Problem requirements => Using the records that follow, copy every line containing the word "NOMINATE".

Available data =>
──────────────────────────────

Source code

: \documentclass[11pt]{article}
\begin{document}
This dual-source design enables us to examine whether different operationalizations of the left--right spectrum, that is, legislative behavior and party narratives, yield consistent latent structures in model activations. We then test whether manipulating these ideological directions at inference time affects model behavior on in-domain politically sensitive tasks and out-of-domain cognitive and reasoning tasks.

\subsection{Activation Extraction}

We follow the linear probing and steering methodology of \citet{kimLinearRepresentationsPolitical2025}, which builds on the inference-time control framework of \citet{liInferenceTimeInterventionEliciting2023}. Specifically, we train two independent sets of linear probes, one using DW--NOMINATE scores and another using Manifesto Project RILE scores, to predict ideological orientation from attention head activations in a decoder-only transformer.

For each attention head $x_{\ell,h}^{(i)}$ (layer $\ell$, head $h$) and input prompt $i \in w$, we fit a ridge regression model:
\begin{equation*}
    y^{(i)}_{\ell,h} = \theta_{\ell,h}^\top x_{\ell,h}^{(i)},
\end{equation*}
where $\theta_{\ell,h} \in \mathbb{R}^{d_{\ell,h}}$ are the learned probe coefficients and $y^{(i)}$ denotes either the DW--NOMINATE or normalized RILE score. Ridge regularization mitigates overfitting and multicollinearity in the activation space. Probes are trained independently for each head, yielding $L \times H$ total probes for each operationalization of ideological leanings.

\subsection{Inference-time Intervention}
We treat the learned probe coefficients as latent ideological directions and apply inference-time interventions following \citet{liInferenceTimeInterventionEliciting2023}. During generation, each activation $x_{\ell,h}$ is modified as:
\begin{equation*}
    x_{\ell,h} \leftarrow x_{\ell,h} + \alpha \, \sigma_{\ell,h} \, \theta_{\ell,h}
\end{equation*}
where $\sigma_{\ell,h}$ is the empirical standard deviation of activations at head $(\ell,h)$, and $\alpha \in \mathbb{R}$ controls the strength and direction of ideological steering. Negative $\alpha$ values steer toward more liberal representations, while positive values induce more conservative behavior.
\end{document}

──────────────────────────────

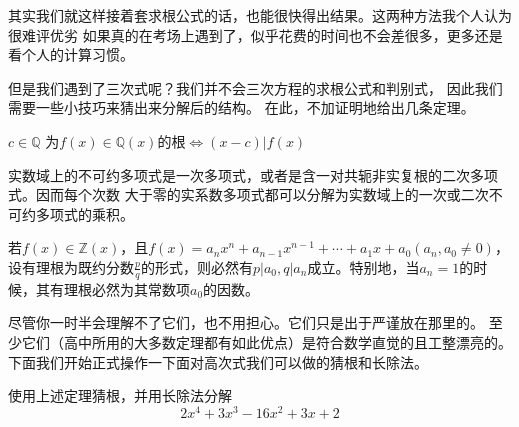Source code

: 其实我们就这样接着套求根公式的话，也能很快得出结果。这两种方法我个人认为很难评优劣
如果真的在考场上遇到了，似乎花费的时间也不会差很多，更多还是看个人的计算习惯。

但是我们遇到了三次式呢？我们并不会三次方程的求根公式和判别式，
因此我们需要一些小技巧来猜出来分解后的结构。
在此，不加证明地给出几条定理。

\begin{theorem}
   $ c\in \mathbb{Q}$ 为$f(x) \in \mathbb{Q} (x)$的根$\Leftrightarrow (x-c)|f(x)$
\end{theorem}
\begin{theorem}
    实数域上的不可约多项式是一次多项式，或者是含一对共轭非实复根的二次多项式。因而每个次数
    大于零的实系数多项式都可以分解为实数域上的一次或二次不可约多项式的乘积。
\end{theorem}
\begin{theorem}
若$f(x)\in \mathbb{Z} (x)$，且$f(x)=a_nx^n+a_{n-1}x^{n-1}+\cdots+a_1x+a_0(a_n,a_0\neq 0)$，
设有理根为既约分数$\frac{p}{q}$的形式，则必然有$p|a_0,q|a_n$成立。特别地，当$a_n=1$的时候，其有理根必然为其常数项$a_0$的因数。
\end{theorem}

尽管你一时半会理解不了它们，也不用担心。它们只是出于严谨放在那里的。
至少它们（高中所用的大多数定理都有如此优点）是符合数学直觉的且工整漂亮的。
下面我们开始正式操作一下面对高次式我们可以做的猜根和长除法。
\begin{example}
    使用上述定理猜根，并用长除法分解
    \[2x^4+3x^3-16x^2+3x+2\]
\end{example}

──────────────────────────────

The answer =>
We follow the linear probing and steering methodology of \citet{kimLinearRepresentationsPolitical2025}, which builds on the inference-time control framework of \citet{liInferenceTimeInterventionEliciting2023}. Specifically, we train two independent sets of linear probes, one using DW--NOMINATE scores and another using Manifesto Project RILE scores, to predict ideological orientation from attention head activations in a decoder-only transformer.
where $\theta_{\ell,h} \in \mathbb{R}^{d_{\ell,h}}$ are the learned probe coefficients and $y^{(i)}$ denotes either the DW--NOMINATE or normalized RILE score. Ridge regularization mitigates overfitting and multicollinearity in the activation space. Probes are trained independently for each head, yielding $L \times H$ total probes for each operationalization of ideological leanings.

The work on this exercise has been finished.